Use Scatter Plots to Identify a Linear Relationship in Simple Regression Analysis - dummies

Use Scatter Plots to Identify a Linear Relationship in Simple Regression Analysis

By Alan Anderson

A scatter plot is a special type of graph designed to show the relationship between two variables. With regression analysis, you can use a scatter plot to visually inspect the data to see whether X and Y are linearly related. The following are some examples.

This figure shows a scatter plot for two variables that have a nonlinear relationship between them.

Scatter plot of a nonlinear relationship.
Scatter plot of a nonlinear relationship.

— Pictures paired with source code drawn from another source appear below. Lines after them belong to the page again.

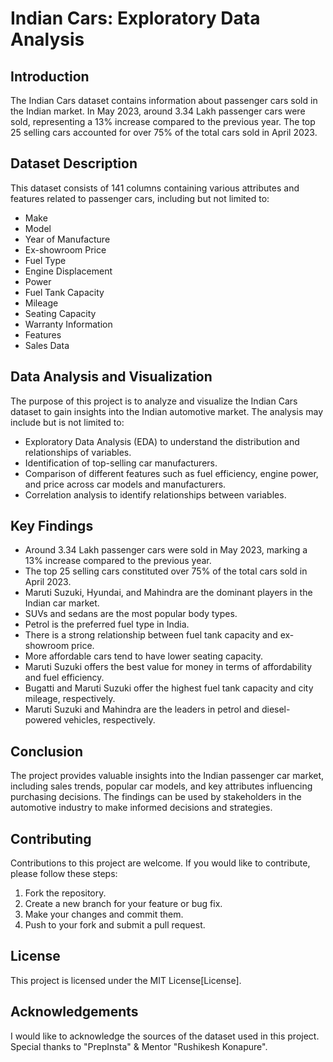 # Indian Cars: Exploratory Data Analysis

## Introduction

The Indian Cars dataset contains information about passenger cars sold in the Indian market. In May 2023, around 3.34 Lakh passenger cars were sold, representing a 13% increase compared to the previous year. The top 25 selling cars accounted for over 75% of the total cars sold in April 2023.

## Dataset Description

This dataset consists of 141 columns containing various attributes and features related to passenger cars, including but not limited to:

- Make
- Model
- Year of Manufacture
- Ex-showroom Price
- Fuel Type
- Engine Displacement
- Power
- Fuel Tank Capacity
- Mileage
- Seating Capacity
- Warranty Information
- Features
- Sales Data

## Data Analysis and Visualization

The purpose of this project is to analyze and visualize the Indian Cars dataset to gain insights into the Indian automotive market. The analysis may include but is not limited to:

- Exploratory Data Analysis (EDA) to understand the distribution and relationships of variables.
- Identification of top-selling car manufacturers.
- Comparison of different features such as fuel efficiency, engine power, and price across car models and manufacturers.
- Correlation analysis to identify relationships between variables.

## Key Findings 

- Around 3.34 Lakh passenger cars were sold in May 2023, marking a 13% increase compared to the previous year.
- The top 25 selling cars constituted over 75% of the total cars sold in April 2023.
- Maruti Suzuki, Hyundai, and Mahindra are the dominant players in the Indian car market.
- SUVs and sedans are the most popular body types.
- Petrol is the preferred fuel type in India.
- There is a strong relationship between fuel tank capacity and ex-showroom price.
 - More affordable cars tend to have lower seating capacity.
- Maruti Suzuki offers the best value for money in terms of affordability and fuel efficiency.
- Bugatti and Maruti Suzuki offer the highest fuel tank capacity and city mileage, respectively.
- Maruti Suzuki and Mahindra are the leaders in petrol and diesel-powered vehicles, respectively.

## Conclusion

The project provides valuable insights into the Indian passenger car market, including sales trends, popular car models, and key attributes influencing purchasing decisions. The findings can be used by stakeholders in the automotive industry to make informed decisions and strategies.


## Contributing

Contributions to this project are welcome. If you would like to contribute, please follow these steps:

1. Fork the repository.
2. Create a new branch for your feature or bug fix.
3. Make your changes and commit them.
4. Push to your fork and submit a pull request.

## License

This project is licensed under the MIT License[License].

## Acknowledgements

I would like to acknowledge the sources of the dataset used in this project. Special thanks to "PrepInsta" & Mentor "Rushikesh Konapure".
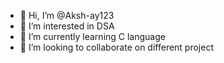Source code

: - 👋 Hi, I’m @Aksh-ay123
- 👀 I’m interested in DSA
- 🌱 I’m currently learning C language
- 💞️ I’m looking to collaborate on different project

  

<!---
Aksh-ay123/Aksh-ay123 is a ✨ special ✨ repository because its `README.md` (this file) appears on your GitHub profile.
You can click the Preview link to take a look at your changes.
--->
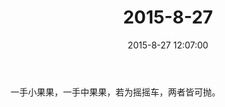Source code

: ﻿---
title: "2015-8-27"
date: 2015-8-27 12:07:00
tags: 文字
categories: 爸爸
---
一手小果果，一手中果果，若为摇摇车，两者皆可抛。 ​​​​ 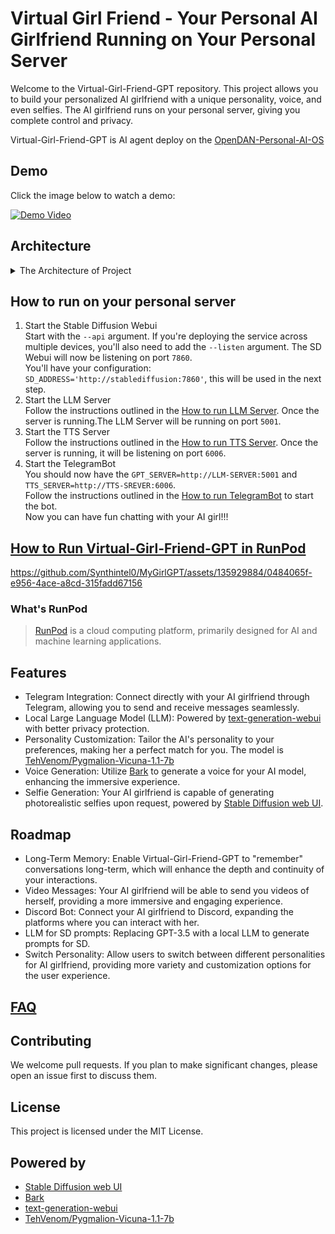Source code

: # Virtual Girl Friend - Your Personal AI Girlfriend Running on Your Personal Server

Welcome to the Virtual-Girl-Friend-GPT repository. This project allows you to build your personalized AI girlfriend with a unique personality, voice, and even selfies. The AI girlfriend runs on your personal server, giving you complete control and privacy.

Virtual-Girl-Friend-GPT is AI agent deploy on the [OpenDAN-Personal-AI-OS](https://github.com/fiatrete/OpenDAN-Personal-AI-OS)

## Demo
Click the image below to watch a demo:

[![Demo Video](http://img.youtube.com/vi/GlDwTl__UDs/0.jpg)](https://www.youtube.com/watch?v=GlDwTl__UDs "Demo Video")


## Architecture

<details>
  <summary>The Architecture of Project </summary>

![Architecture](imgs/architecture.png)

- TelegramBot
  - bot: Receive messages from Telegram, and send messages to mygirl.
  - mygirl: Process the message and send it to the LLM Server. If text-to-speech conversion is required, call the TTS Server.
- LLM Server: As the brain of the AI girlfriend, generates reply messages. If it is determined that a message is required by the user, call the stable diffusion webui API to generate an image.
- TTS Server: Provide text-to-speech capabilities.
- text2img Server: Use stable diffusion webui API to provide text2img capabilities.
</details>

## How to run on your personal server
1. Start the Stable Diffusion Webui  
   Start with the `--api` argument. If you're deploying the service across multiple devices, you'll also need to add the `--listen` argument. 
   The SD Webui will now be listening on port `7860`.  
   You'll have your configuration: `SD_ADDRESS='http://stablediffusion:7860'`, this will be used in the next step.
2. Start the LLM Server  
   Follow the instructions outlined in the [How to run LLM Server](docs/LLM.md). Once the server is running.The LLM Server will be running on port `5001`.   
3. Start the TTS Server  
   Follow the instructions outlined in the [How to run TTS Server](opendan-tts-server/README.md). Once the server is running, it will be listening on port `6006`.
4. Start the TelegramBot  
   You should now have the `GPT_SERVER=http://LLM-SERVER:5001` and `TTS_SERVER=http://TTS-SREVER:6006`.  
   Follow the instructions outlined in the [How to run TelegramBot](TelegramBot/README.md) to start the bot.  
Now you can have fun chatting with your AI girl!!!


## [How to Run Virtual-Girl-Friend-GPT in RunPod](docker/README.md)

https://github.com/Synthintel0/MyGirlGPT/assets/135929884/0484065f-e956-4ace-a8cd-315fadd67156

### What's RunPod
> [RunPod](https://www.runpod.io) is a cloud computing platform, primarily designed for AI and machine learning applications. 

## Features
* Telegram Integration: Connect directly with your AI girlfriend through Telegram, allowing you to send and receive messages seamlessly.
* Local Large Language Model (LLM): Powered by [text-generation-webui](https://github.com/oobabooga/text-generation-webui) with better privacy protection.
* Personality Customization: Tailor the AI's personality to your preferences, making her a perfect match for you.
The model is [TehVenom/Pygmalion-Vicuna-1.1-7b](https://huggingface.co/TehVenom/Pygmalion-Vicuna-1.1-7b)
* Voice Generation: Utilize [Bark](https://github.com/suno-ai/bark) to generate a voice for your AI model, enhancing the immersive experience.
* Selfie Generation: Your AI girlfriend is capable of generating photorealistic selfies upon request, powered by [Stable Diffusion web UI](https://github.com/AUTOMATIC1111/stable-diffusion-webui).

## Roadmap
* Long-Term Memory: Enable Virtual-Girl-Friend-GPT to "remember" conversations long-term, which will enhance the depth and continuity of your interactions.
* Video Messages: Your AI girlfriend will be able to send you videos of herself, providing a more immersive and engaging experience.
* Discord Bot: Connect your AI girlfriend to Discord, expanding the platforms where you can interact with her.
* LLM for SD prompts: Replacing GPT-3.5 with a local LLM to generate prompts for SD.
* Switch Personality: Allow users to switch between different personalities for AI girlfriend, providing more variety and customization options for the user experience.


## [FAQ](docs/FAQ.md)

## Contributing
We welcome pull requests. If you plan to make significant changes, please open an issue first to discuss them.

## License
This project is licensed under the MIT License.

## Powered by
- [Stable Diffusion web UI](https://github.com/AUTOMATIC1111/stable-diffusion-webui)
- [Bark](https://github.com/suno-ai/bark)
- [text-generation-webui](https://github.com/oobabooga/text-generation-webui)
- [TehVenom/Pygmalion-Vicuna-1.1-7b](https://huggingface.co/TehVenom/Pygmalion-Vicuna-1.1-7b)
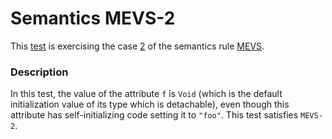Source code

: # Semantics MEVS-2

This [test](.) is exercising the case [2](../Readme.md) of the semantics rule [MEVS](../../mevs/Readme.md).

### Description

In this test, the value of the attribute `f` is `Void` (which is the default initialization value of its type which is detachable), even though this attribute has self-initializing code setting it to `"foo"`. This test satisfies `MEVS-2`.
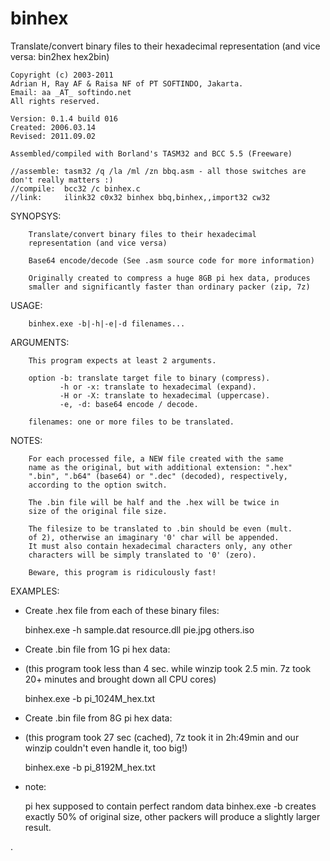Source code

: # binhex

Translate/convert binary files to their hexadecimal representation (and vice versa: bin2hex hex2bin)

    Copyright (c) 2003-2011
    Adrian H, Ray AF & Raisa NF of PT SOFTINDO, Jakarta.
    Email: aa _AT_ softindo.net
    All rights reserved.

    Version: 0.1.4 build 016
    Created: 2006.03.14
    Revised: 2011.09.02
    
    Assembled/compiled with Borland's TASM32 and BCC 5.5 (Freeware)
    
    //assemble: tasm32 /q /la /ml /zn bbq.asm - all those switches are don't really matters :)
    //compile:  bcc32 /c binhex.c
    //link:     ilink32 c0x32 binhex bbq,binhex,,import32 cw32


 SYNOPSYS:
 
        Translate/convert binary files to their hexadecimal
        representation (and vice versa)
        
        Base64 encode/decode (See .asm source code for more information)

        Originally created to compress a huge 8GB pi hex data, produces
        smaller and significantly faster than ordinary packer (zip, 7z)

 USAGE:
 
        binhex.exe -b|-h|-e|-d filenames...

 ARGUMENTS:
 
        This program expects at least 2 arguments.

        option -b: translate target file to binary (compress).
               -h or -x: translate to hexadecimal (expand).
               -H or -X: translate to hexadecimal (uppercase).
               -e, -d: base64 encode / decode.

        filenames: one or more files to be translated.

 NOTES:
 
        For each processed file, a NEW file created with the same
        name as the original, but with additional extension: ".hex"
        ".bin", ".b64" (base64) or ".dec" (decoded), respectively,
        according to the option switch.

        The .bin file will be half and the .hex will be twice in
        size of the original file size.

        The filesize to be translated to .bin should be even (mult.
        of 2), otherwise an imaginary '0' char will be appended.
        It must also contain hexadecimal characters only, any other
        characters will be simply translated to '0' (zero).

        Beware, this program is ridiculously fast!

 EXAMPLES:

   - Create .hex file from each of these binary files:

        binhex.exe -h sample.dat resource.dll pie.jpg others.iso

   - Create .bin file from 1G pi hex data:
   - 
        (this program took less than 4 sec. while winzip took 2.5 min.
        7z took 20+ minutes and brought down all CPU cores)

        binhex.exe -b pi_1024M_hex.txt

   - Create .bin file from 8G pi hex data:
   - 
        (this program took 27 sec (cached), 7z took it in 2h:49min
        and our winzip couldn't even handle it, too big!)

        binhex.exe -b pi_8192M_hex.txt

   - note:
   
        pi hex supposed to contain perfect random data
        binhex.exe -b creates exactly 50% of original size,
        other packers will produce a slightly larger result.



.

Each point on the graph represents a single (X, Y) pair. Because the graph isn’t a straight line, the relationship between X and Y is nonlinear. Notice that starting with the most negative values of X, as X increases, Y at first decreases; then as X continues to increase, Y increases. The graph clearly shows that the slope is continually changing; it isn’t a constant. With a linear relationship, the slope never changes.

In this example, one of the fundamental assumptions of simple regression analysis is violated, and you need another approach to estimate the relationship between X and Y. One possibility is to transform the variables; for example, you could run a simple regression between ln(X) and ln(Y). (“ln” stands for the natural logarithm.) This often helps eliminate nonlinearities in the relationship between X and Y. Another possibility is to use a more advanced type of regression analysis, which can incorporate nonlinear relationships.

This figure shows a scatter plot for two variables that have a strongly positive linear relationship between them. The correlation between X and Y equals 0.9.

Scatter plot of a strongly positive linear relationship.
Scatter plot of a strongly positive linear relationship.

The figure shows a very strong tendency for X and Y to both rise above their means or fall below their means at the same time. The straight line is a trend line, designed to come as close as possible to all the data points. The trend line has a positive slope, which shows a positive relationship between X and Y. The points in the graph are tightly clustered about the trend line due to the strength of the relationship between X and Y. (Note: The slope of the line is not 0.9; 0.9 is the correlation between X and Y.)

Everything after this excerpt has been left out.